Cuando los nativos de este continente hicieron sus portes, cargando cayucos entre río y río, la belleza de las flores que cubrían los prados de Illinois los dejaron asombrados. Estas flores, las que después fueron tratadas por los colonos como un obstáculo para la siembra del trigo europeo, habían sido utilizadas por los indígenas como fuente de comida y medicamentos. La ignorancia, la que siempre significa el rechazo de conocimientos nuevos, negó a los colonos la posibilidad de aprovechar las plantas para el bien de sus hijos.
El mismo proceso sucede hoy en los bosques de las Américas. Los Estados Unidos ya ha talado los árboles de su costa oriental y sigue ahora con la occidental. Se vende la selva completa para el provecho de unos cuantos. Nadie piensa en la importancia de los árboles que absorben las lluvias y evitan las inundaciones. Nadie busca la renovación de la selva como recurso mundial.
En Panamá, el gobierno regaña al campesino que quema el monte para sembrar y, a la vez, les da licencia a las empresas multinacionales para que quiten cada palo de caoba de sus bosques.
La biósfera de la selva tropical no vive en el suelo sino en las ramas de los árboles y, una vez talado el bosque, no será posible renovarla. Toda la vida tropical se viene abajo con los árboles caídos. No queremos comprender cuánto nos podría regalar la Tierra si la trataramos como hermana y no como enemiga. Parecemos no entender las palabras del Génesis cuando nos dicen que volveremos a la Tierra de donde habíamos salido. En la lengua hebrea, la raíz de la misma palabra, Adán, significa a la vez el ser humano y la Tierra. Lo que Dios dice al ser humano no desalienta, sino fortalece nuestra relación con la realidad que nos ha producido. Nuestra relación con la Tierra, con sus cielos y mares, se manifiesta de muchas maneras: la facilidad con que los recién nacidos se acomodan en una piscina y la semejanza química entre las aguas del mar y el líquido amniótico de la matriz de una madre.
Isaías el profeta nos dice cómo hacer florecer la Tierra. No es la Tierra que debe cambiar, sino nosotros. Somos los enemigos de la tierra porque la hemos intentado esclavizar. La Tierra es el origen de nuestra vida física y psíquica como Dios es fuente de la vida espiritual. La Tierra nos alimenta como una madre alimenta a sus hijos, pero, si insistimos que ella sólo dé de comer a los ricos, ella misma se pondrá rebelde. ¿Cómo nos atrevemos nosotros hacer esclava de nuestra madre?

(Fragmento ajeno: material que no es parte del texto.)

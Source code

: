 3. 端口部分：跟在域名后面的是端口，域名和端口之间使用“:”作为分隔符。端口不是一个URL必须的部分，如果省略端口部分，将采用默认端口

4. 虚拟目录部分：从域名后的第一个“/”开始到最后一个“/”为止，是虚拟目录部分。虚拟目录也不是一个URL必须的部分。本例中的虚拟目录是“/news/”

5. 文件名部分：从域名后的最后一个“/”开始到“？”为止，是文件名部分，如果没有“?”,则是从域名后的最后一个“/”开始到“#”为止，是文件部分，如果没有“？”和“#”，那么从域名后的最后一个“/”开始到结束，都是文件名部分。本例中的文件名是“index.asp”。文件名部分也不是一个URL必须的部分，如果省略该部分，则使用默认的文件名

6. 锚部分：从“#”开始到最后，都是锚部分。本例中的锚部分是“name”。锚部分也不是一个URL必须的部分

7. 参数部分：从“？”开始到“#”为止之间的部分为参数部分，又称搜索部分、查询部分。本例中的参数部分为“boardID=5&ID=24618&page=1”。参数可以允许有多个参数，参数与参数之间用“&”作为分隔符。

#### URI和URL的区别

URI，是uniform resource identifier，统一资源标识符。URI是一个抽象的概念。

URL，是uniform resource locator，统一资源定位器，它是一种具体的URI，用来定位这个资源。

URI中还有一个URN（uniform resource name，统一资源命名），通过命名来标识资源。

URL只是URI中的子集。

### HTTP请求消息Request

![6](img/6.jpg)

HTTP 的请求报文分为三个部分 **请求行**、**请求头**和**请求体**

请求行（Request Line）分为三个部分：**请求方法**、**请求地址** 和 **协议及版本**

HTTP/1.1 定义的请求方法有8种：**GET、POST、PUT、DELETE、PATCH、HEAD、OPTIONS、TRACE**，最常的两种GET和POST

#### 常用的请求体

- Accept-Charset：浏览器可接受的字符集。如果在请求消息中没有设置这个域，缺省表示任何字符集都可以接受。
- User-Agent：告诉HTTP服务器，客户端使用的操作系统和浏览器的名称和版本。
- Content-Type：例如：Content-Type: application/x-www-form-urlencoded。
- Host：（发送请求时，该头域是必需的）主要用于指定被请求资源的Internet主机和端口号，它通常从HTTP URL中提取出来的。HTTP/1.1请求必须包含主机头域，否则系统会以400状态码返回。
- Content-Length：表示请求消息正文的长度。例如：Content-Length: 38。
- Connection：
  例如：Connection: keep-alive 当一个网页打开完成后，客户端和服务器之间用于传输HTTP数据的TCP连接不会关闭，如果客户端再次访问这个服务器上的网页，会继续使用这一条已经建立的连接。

¿Y para remediar los males que hemos provocado en esta única casa de nuestras culturas? Quizás debemos comenzar a utilizar menos carbon en la casa y las industrias. Hasta nuestra respiración, necesidad para toda la humanidad, no se hace sin el peligro de causar un tumor. La luz del sol, fuente de toda energía, ya nos convierte la sangre en cáncer. Los cambios venenosos que hemos provocado en el ambiente nos hacen daño hoy y nos quitan oportunidades futuras para buscar comidas y remedios en las selvas y prados. Los medicamentos tomados para normalizar la presión de la sangre o regular el golpe medido del corazón se fabrican de las yerbas y raíces de llanos sin cultivar. Las pastillas azules que nos calman a pesar de las presiones del trabajo y familia se han cosechado de las selvas tropicales de la India, Centro América y Brasil. Una savia exprimida de un arbusto panameño me restañó el flujo de sangre después de una cortada de machete. Otros regalos se esconden en los árboles de la selva y lo hondo del mar, cosas para nuestro bien de que no sabemos todavía.
Pretendemos controlar el desarrollo de la creación como si fueramos los dueños de todo. La verdad es que no sospechamos todavía lo que el mundo contiene. Pensamos que sólo lo que hemos creado tiene valor. Así seguiremos construyendo centros comerciales sobre las mejores tierras aluviales y envenenando los ríos, lagos y mares con nuestra basura.
Santiago Apóstol explica lo importante de la lluvia; Juan Bautista nos envía a ver florecer el desierto. Si comprartieramos estos sentimientos y agendas, celebrando el don de amor que Dios regala al mundo, ¡qué benditos seríamos nosotros! Cristo nos llama a ser signo de la gloria de Dios por ser comunidad. Sólo así pueden reflejar esa gloria el sol, luna y las estrellas, la Tierra, los ríos y mares, las lomas llenas de pasto o las montañas que brotan agua. Para que esto sea cierto, nosotros nos debemos unir y así hacernos una sola realidad con nuestra Tierra, el regalo más grande que Dios nos ha dado.